The scale parameter (σ) describes the width of the distribution. The shape parameter (ξ) is associated with the skewness of the distribution. Changes in future cyclone frequency, storm size, intensity, tracks, or speeds may lead to changes in any of these parameters. For example, an increase in the frequency of storms generating all magnitudes of storm surges will shift μ (independent of the effect of local sea level, which has been removed) in accordance with Eq. (2). Similarly, nonuniform changes to storm characteristics could result in changes to σ or ξ.
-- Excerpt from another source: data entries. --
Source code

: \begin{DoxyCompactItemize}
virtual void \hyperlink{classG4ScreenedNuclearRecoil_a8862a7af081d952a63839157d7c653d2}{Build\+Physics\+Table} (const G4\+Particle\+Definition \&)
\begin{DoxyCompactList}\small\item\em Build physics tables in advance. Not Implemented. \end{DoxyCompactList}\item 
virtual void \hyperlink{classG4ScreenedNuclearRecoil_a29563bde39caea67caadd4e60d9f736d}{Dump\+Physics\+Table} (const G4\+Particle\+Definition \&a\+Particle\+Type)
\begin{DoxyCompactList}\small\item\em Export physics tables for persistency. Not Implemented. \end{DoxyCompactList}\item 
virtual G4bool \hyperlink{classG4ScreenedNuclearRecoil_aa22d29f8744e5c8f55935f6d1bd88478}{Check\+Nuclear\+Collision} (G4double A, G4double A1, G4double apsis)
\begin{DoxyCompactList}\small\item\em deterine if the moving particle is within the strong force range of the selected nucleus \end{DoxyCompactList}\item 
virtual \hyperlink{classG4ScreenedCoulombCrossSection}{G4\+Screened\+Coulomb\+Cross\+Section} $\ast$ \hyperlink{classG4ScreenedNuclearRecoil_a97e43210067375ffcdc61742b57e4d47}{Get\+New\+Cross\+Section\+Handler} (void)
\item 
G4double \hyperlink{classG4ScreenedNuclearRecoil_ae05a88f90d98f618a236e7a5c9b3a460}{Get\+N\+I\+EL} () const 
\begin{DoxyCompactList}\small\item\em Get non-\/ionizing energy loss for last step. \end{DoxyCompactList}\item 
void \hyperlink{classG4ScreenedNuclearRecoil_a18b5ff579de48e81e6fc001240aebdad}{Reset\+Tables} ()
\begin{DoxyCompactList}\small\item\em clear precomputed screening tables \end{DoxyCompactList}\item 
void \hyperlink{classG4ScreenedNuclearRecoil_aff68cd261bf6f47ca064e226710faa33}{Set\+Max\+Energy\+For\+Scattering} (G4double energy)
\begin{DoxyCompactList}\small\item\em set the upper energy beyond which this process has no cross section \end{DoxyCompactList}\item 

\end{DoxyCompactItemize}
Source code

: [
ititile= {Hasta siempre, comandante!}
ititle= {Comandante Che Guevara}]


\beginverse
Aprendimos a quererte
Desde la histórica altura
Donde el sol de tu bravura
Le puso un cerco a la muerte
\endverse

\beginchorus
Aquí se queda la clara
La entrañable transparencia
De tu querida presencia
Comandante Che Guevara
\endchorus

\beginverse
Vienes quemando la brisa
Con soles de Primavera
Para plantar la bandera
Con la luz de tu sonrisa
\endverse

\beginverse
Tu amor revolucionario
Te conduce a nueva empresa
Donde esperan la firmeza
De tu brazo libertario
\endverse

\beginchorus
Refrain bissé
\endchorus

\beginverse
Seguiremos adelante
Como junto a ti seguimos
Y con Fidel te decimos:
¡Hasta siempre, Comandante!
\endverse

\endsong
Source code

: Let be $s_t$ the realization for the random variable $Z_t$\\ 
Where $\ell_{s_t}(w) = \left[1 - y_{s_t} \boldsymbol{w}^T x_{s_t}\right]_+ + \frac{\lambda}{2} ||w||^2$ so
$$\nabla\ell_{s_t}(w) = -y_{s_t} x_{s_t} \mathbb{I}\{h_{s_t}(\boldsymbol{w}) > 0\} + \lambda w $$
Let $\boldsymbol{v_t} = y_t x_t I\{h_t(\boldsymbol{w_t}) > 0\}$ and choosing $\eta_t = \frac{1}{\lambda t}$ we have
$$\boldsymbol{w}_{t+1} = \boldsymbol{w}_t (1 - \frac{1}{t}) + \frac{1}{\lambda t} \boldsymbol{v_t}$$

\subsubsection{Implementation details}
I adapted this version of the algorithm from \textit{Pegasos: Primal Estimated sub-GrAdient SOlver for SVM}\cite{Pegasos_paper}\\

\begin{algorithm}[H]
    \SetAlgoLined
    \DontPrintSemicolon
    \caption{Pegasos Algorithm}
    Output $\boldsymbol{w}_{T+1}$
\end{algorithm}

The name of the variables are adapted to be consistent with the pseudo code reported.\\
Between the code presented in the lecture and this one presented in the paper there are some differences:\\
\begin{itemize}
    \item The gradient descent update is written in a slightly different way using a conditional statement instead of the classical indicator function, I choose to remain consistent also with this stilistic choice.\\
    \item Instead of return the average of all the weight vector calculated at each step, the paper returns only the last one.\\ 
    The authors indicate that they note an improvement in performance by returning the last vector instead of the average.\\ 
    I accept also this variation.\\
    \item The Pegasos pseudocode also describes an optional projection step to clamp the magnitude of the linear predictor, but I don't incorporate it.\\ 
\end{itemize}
We calculate the expected exceedance levels over any time period using the maximum likelihood parameter estimates. The parameters for The Battery tide gauge (μ 0  = 0.936 m, σ 0  = 0.206 m, and ξ 0  = 0.232) produce an estimated 100-year storm surge of 2.62 m above MHHW datum, approximately the storm surge observed during hurricane Sandy (Hall and Sobel 2013). This 100-year surge (and the corresponding 95% confidence interval from 1.6 to 3.7 m) is consistent with other estimates of The Battery’s 100-year surge (n.b., they are not provided in the papers) (Talke et al. 2014b; Lopeman 2015). Our GEV parameters are broadly consistent with one pre-Sandy estimate (μ = 0.935 m, σ = 0.260 m, and ξ = 0.030) (Kirshen et al. 2007). Note that Sandy’s surge exceeded the study’s estimated 2.05 m 100-year surge, which, if included, would be expected to increase σ or ξ.

GEV estimation methods often assume that time-invariant properties are generating the analyzed time series (Cooley 2013). This assumption, however, may be violated (van Dantzig 1956; Kunkel et al. 2013; Grinsted et al. 2013; Little et al. 2015; Huang et al. 2016). We hence explore the performance differences between stationary and nonstationary analyses.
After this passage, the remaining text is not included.